Could you quote, exactly as they stand, the lines running from the one with "Giả sử thuật" to the final line of the material?
++++ Supplied information
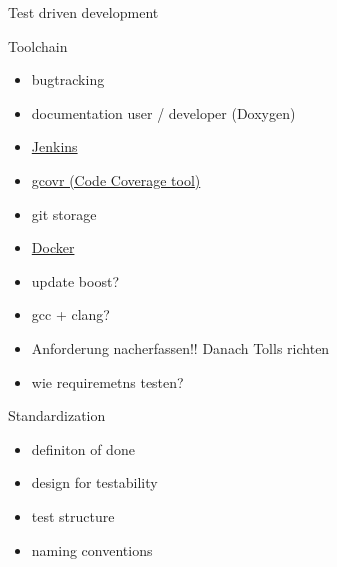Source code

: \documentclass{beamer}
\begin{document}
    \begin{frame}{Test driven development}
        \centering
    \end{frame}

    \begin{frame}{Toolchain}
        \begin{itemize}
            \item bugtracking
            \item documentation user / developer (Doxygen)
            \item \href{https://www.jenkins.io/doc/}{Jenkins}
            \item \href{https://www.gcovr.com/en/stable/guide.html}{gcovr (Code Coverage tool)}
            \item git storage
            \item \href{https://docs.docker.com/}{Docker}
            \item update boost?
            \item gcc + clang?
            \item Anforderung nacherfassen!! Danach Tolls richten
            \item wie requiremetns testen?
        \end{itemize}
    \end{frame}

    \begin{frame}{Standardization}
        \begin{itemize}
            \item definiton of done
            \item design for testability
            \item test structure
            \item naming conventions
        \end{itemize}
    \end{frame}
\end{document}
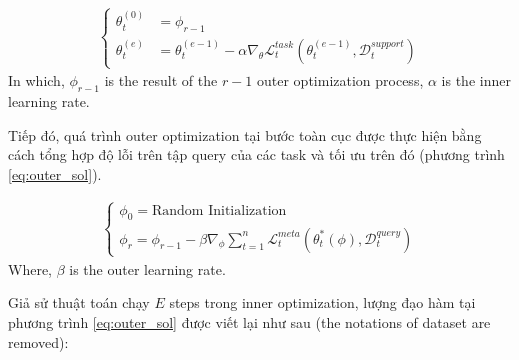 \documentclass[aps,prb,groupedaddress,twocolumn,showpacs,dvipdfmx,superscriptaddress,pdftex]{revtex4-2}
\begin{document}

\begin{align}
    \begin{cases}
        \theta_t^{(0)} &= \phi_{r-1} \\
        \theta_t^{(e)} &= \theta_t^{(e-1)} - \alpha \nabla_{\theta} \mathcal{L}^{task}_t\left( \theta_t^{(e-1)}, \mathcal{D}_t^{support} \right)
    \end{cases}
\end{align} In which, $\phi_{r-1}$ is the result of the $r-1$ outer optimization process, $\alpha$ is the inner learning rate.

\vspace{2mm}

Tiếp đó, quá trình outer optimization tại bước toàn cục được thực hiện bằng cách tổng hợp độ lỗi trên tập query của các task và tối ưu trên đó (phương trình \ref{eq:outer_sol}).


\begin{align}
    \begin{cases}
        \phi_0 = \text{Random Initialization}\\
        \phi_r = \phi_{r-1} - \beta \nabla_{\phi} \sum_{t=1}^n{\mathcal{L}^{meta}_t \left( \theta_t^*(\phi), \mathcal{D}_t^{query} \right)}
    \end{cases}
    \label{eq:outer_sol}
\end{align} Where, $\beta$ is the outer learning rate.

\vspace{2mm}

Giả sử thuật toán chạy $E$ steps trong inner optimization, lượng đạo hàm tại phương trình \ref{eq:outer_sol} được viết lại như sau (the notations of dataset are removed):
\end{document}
++++++++
Solution to this exercise =
Giả sử thuật toán chạy $E$ steps trong inner optimization, lượng đạo hàm tại phương trình \ref{eq:outer_sol} được viết lại như sau (the notations of dataset are removed):
\end{document}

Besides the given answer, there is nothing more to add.